Problem - In regular pentagon $ABCDE$, point $M$ is the midpoint of side $AE$, and segments $AC$ and $BM$ intersect at point $Z$. If $ZA = 3$, what is the value of $AB$? Express your answer in simplest radical form.
This is a drawing for the problem:

 A: Choose the coordinate system so that $A = (0,0)$, $B = (\rho,0)$ and the other three vertices lie in the upper half plane.
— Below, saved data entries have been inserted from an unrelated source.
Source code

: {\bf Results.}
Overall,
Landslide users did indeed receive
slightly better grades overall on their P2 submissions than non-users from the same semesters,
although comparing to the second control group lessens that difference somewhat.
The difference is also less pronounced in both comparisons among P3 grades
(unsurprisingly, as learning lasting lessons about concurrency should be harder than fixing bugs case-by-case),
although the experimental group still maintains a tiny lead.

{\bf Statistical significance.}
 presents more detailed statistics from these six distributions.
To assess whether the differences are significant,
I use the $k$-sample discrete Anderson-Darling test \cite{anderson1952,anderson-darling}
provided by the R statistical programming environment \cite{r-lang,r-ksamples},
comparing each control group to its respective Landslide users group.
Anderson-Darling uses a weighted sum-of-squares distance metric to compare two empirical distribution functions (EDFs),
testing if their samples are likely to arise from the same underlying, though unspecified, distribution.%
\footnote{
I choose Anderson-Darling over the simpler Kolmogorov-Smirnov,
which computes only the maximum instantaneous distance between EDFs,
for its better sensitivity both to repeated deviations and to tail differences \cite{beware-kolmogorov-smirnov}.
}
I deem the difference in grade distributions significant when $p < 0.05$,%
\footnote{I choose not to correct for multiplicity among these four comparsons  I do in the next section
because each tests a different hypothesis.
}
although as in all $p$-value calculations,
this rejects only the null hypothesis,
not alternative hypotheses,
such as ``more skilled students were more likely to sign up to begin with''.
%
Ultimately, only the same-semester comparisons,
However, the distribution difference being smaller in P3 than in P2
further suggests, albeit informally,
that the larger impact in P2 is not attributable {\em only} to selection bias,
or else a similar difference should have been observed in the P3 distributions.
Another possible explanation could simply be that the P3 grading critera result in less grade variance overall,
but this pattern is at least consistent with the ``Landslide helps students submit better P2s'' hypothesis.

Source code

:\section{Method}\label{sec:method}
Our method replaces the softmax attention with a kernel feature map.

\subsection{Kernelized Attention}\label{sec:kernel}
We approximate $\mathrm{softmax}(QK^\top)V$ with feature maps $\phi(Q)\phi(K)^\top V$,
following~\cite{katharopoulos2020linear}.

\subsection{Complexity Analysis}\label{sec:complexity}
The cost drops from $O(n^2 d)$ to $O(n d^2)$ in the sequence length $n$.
Identify the plane with complex numbers, the
five sides of the pentagon corresponds to
$$( AB, BC, CD, DE, EA ) \quad\leftrightarrow\quad (\rho,\rho\omega,\rho\omega^2,\rho\omega^3,\rho\omega^4)$$
where $\omega = e^{2\pi i/5}$ is the primitive $5^{th}$ root of unity.
Under this identification,
$$B = AB = \rho,\; C = AB+BC = \rho(1 + \omega)
\quad\text{ and }\quad
M = -\frac12 EA = -\frac{\rho}{2} \omega^4 = -\frac{\rho}{2} \bar{\omega}$$
Since $Z$ lies on the intersection of $AC$ and $BM$, there exists real numbers $\lambda, \mu$ such that
$$AZ = \lambda AC = (1-\mu) AB + \mu AM$$
This impies
$$\frac{Z}{\rho} = \lambda( 1 + \omega) = (1-\mu) - \mu\frac{\bar{\omega}}{2}
= \left[1 - \mu \left( 1 + \frac{\omega + \bar{\omega}}{2} \right)\right] + \frac{\mu}{2}\omega
$$
The square bracket in RHS is clearly a real number. By comparing the real
and imaginary part of the last equality, we get:
$$\lambda = 1 - \mu\left(1 + \frac{\omega + \bar{\omega}}{2} \right) = \frac{\mu}{2}
\implies \lambda = \frac{1}{3 + \omega + \bar{\omega}}
$$
This implies
$$|AB| = \rho
= \left|\frac{AZ}{\lambda(1 + \omega)}\right| 
= 3 \left|\frac{3+\omega+\bar{\omega}}{1+\omega}\right|
= 3\left(\frac{3 + 2\cos\frac{2\pi}{5}}{2\cos\frac{\pi}{5}}\right)
= 3\left(\frac{2+\phi}{\phi}\right) = 3\sqrt{5}
$$
A: Let $F$ be the intersection of $AC$ and $BE$. By angle chasing, we obtain the following picture:

Now $\triangle BAF$ and $\triangle BEA$ are similar, so 
$$BF:BA = BA:BE,$$
or 
$$\frac yx = \frac{x}{x+y}=\frac{1}{1+y/x}.\tag{1}$$
Solving that for $y$ in terms of $x$ we have 
$$\frac yx = \frac{\sqrt{5}-1}2.$$
Now apply Menelaus' Theorem to $\triangle AEF$ with $M$, $Z$, $B$ colinear we get
$$\frac{EM}{MA}\cdot \frac{ZA}{ZF}\cdot \frac{BF}{BE} = 1.\tag{2}$$
Note that $EM = MA$,
$$\frac{BF}{BE} = \frac{y}{x+y}=1-\frac{x}{x+y}=\frac{3-\sqrt{5}}2,$$
and
$$\frac{ZA}{ZF} = \frac{3}{y-3}.$$
Thus, (2) becomes
$$\frac{y-3}{3} = \frac{3-\sqrt{5}}2.$$
So
$$ y = \frac{9-3\sqrt{5}}{2}+3 = \frac{15-3\sqrt{5}}2.$$
And we get 
$$ x = \frac xy \cdot y = \frac{\sqrt{5}+1}2 \cdot \frac{15-3\sqrt{5}}2$$

Note: 


*

*I'm sure there are more elegant solutions.

*One can avoid Menelaus' Theorem by connecting $M$ with the midpoint $N$ of $AF$.